1、人は外向的に1週間過ごすと幸福感が増加し、内向的に1週間過ごすと幸福感が減少しました。
2、人が自分の行動スタイルを変えると、その人の性格は変えた方向へと変化することが示唆されました。
3、生まれつき内向的な人が、外向的な人のように振る舞うのは苦痛ではなく、むしろ外交的な1週間を過ごすことで幸福度が高まりました。
4、社会的な振る舞いを変えることは多くの人にとって実現可能な目標であり、外向的な振る舞いをすることで幸福度が向上します。
出典:Journal of Experimental Psychology
https://psycnet.apa.org/doiLanding?doi=10.1037%2Fxge0000668
生まれ持った自分の性格的な特性を意志の力で変えるのは大変ですが、表面的な振る舞いを外交的に変えるのは、誰にとっても苦痛ではないとのこと。
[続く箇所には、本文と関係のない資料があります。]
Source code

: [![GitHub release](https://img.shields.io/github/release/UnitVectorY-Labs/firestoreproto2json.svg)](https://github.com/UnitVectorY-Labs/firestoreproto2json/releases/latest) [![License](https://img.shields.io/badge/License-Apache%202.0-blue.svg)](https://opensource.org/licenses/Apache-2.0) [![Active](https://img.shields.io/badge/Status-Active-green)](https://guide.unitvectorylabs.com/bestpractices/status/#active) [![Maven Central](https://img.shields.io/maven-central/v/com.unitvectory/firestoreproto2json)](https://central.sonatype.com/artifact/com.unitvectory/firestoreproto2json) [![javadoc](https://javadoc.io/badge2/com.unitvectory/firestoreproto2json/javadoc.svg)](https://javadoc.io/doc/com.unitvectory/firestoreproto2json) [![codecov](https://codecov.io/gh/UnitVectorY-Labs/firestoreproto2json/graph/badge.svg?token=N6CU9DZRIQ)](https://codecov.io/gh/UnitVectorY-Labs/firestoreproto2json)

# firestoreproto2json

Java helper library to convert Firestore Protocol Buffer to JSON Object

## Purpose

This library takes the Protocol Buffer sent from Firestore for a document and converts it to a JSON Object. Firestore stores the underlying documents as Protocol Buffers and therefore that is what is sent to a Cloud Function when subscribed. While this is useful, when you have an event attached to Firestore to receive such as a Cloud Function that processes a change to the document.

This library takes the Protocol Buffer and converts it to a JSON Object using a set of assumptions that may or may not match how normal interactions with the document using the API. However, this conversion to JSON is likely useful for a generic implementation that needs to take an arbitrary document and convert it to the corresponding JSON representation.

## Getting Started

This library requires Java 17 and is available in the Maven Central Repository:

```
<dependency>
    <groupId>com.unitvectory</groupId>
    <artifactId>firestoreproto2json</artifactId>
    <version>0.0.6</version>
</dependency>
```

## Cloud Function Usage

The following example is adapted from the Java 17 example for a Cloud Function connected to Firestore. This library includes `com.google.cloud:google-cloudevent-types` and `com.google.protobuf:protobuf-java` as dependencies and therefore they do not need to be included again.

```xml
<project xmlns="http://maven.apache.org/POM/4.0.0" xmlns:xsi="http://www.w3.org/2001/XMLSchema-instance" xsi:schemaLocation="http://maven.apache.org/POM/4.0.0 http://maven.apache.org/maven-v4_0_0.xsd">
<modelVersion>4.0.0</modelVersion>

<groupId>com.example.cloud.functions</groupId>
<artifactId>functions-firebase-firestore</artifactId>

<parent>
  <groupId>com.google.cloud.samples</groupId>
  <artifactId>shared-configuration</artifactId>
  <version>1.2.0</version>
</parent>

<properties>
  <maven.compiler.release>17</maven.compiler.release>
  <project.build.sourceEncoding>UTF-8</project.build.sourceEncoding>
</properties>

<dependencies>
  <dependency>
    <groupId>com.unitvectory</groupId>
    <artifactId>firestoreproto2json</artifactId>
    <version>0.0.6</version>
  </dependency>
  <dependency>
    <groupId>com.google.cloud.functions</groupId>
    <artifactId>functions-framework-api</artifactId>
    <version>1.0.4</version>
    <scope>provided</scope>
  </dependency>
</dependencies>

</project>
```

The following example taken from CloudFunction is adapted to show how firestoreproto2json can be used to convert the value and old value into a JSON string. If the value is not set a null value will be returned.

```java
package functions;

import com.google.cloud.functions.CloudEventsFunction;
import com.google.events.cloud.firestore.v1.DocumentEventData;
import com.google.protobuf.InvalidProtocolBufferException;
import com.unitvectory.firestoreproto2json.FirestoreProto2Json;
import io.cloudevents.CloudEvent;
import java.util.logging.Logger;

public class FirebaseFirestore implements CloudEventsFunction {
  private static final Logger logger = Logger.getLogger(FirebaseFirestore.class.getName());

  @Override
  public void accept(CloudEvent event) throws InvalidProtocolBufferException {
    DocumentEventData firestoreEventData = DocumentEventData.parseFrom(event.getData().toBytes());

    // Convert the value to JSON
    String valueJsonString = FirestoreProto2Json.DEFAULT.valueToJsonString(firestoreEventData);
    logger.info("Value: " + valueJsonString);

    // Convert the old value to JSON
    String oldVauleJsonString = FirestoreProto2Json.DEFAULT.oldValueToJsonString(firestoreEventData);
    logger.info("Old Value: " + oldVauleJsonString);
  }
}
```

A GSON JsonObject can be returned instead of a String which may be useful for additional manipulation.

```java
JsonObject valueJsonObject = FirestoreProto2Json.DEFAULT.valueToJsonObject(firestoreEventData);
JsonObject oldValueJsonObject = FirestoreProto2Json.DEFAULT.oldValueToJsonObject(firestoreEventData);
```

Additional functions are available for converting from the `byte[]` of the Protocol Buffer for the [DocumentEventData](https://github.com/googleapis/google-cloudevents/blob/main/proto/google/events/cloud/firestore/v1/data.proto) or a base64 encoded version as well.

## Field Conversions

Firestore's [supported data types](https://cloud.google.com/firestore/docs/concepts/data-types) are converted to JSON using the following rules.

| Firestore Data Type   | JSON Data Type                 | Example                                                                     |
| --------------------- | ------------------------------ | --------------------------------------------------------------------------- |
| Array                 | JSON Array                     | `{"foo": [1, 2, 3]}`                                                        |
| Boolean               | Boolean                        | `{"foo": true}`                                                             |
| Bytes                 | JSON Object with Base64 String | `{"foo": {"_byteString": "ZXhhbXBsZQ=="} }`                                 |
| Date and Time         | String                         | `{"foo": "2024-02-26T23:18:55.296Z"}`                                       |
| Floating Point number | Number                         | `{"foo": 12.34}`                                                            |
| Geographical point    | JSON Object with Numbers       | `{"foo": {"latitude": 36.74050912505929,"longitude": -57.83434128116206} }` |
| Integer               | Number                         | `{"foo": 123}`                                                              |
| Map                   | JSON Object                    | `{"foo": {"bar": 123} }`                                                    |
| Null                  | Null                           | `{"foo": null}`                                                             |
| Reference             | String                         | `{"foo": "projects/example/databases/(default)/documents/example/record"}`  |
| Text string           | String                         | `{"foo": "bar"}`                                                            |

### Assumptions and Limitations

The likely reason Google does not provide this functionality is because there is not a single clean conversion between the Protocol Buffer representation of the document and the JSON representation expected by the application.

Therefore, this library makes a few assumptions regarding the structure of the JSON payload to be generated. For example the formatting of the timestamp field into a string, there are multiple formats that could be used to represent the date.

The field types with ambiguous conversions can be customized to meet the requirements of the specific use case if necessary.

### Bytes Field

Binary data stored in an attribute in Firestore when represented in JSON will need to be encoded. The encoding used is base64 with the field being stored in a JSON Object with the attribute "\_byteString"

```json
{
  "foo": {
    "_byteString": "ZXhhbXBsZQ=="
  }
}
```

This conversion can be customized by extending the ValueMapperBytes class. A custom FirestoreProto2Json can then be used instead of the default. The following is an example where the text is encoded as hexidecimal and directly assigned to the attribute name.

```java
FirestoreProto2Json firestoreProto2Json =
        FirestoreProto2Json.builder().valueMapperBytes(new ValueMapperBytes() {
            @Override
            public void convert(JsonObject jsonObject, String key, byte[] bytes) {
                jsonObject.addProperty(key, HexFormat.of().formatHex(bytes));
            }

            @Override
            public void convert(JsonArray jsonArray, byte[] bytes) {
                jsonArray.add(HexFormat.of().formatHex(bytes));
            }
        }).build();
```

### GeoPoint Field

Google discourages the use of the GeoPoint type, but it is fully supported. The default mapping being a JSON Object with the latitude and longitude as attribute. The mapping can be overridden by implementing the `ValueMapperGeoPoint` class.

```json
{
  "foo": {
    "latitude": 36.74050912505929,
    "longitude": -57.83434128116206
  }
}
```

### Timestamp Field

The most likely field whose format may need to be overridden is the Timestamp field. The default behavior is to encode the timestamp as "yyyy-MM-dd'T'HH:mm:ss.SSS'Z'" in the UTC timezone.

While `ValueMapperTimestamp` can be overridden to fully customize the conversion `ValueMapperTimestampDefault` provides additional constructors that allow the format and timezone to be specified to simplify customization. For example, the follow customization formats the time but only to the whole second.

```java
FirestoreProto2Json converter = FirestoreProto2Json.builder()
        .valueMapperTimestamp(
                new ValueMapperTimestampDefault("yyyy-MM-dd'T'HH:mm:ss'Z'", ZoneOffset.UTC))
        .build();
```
性格が振る舞いを作ると思われていますが、性格そのものではなく振る舞いを変えることで、幸福感を操作できるとは驚きの研究結果です。
確かにノビノビと自分を解放できたら、気持ちが楽になりますね。
ただ、私がこの研究論文を読んで気になったのは、この研究データのサンプルがアメリカの大学生だということ。
彼らは遊び心を持って実験を楽しんだ様子ですが、もし日本の大学生だったら、どんな結果になったのでしょう?
「外交的になりなさい」との指示に真面目に取り組み過ぎて、しんどくなってしまうかもしれません。
そういえば私がCA時代、徹底的に鍛えられたのが、本心を顔に出さないこと。
CAに限らず接客業ならどこでも当たり前ですが、特に、疲労感と嫌悪感を顔に出すのは絶対NGとして厳しく訓練されました。
もちろん笑顔で元気に振る舞ったら疲れが吹き飛ぶなんて幻想で、プロ根性で乗り切るしかありません。
現役を退いた今では、ネガティブな感情も普通に顔に出せるのがストレスフリーで幸せです。
それを思い返しても、子どもに「外交的に振る舞いなさい」なんて無理強いしたくありません。
研究では外交的に振る舞うと幸福度が上がるとのことでしたが、それは明るく快活な優等生を演じるという事ではなく、自分の感情や意思を無理のない範囲で周囲にオープンにするという事だと思います。
なので子どもの上手く言葉にならないモヤモヤとした不安や葛藤は、せめて親に対しては吐き出して欲しいですね。
学校という場所は集団での協調性が求められますから、考え方が自由な子どもほど、規律に縛られ苦労が耐えません。
だから家庭の中くらいは、ちょっと甘ったれで自己主張が強くても、自分に正直で外交的な振る舞いという事にして大目に見てあげたいなと思うのです。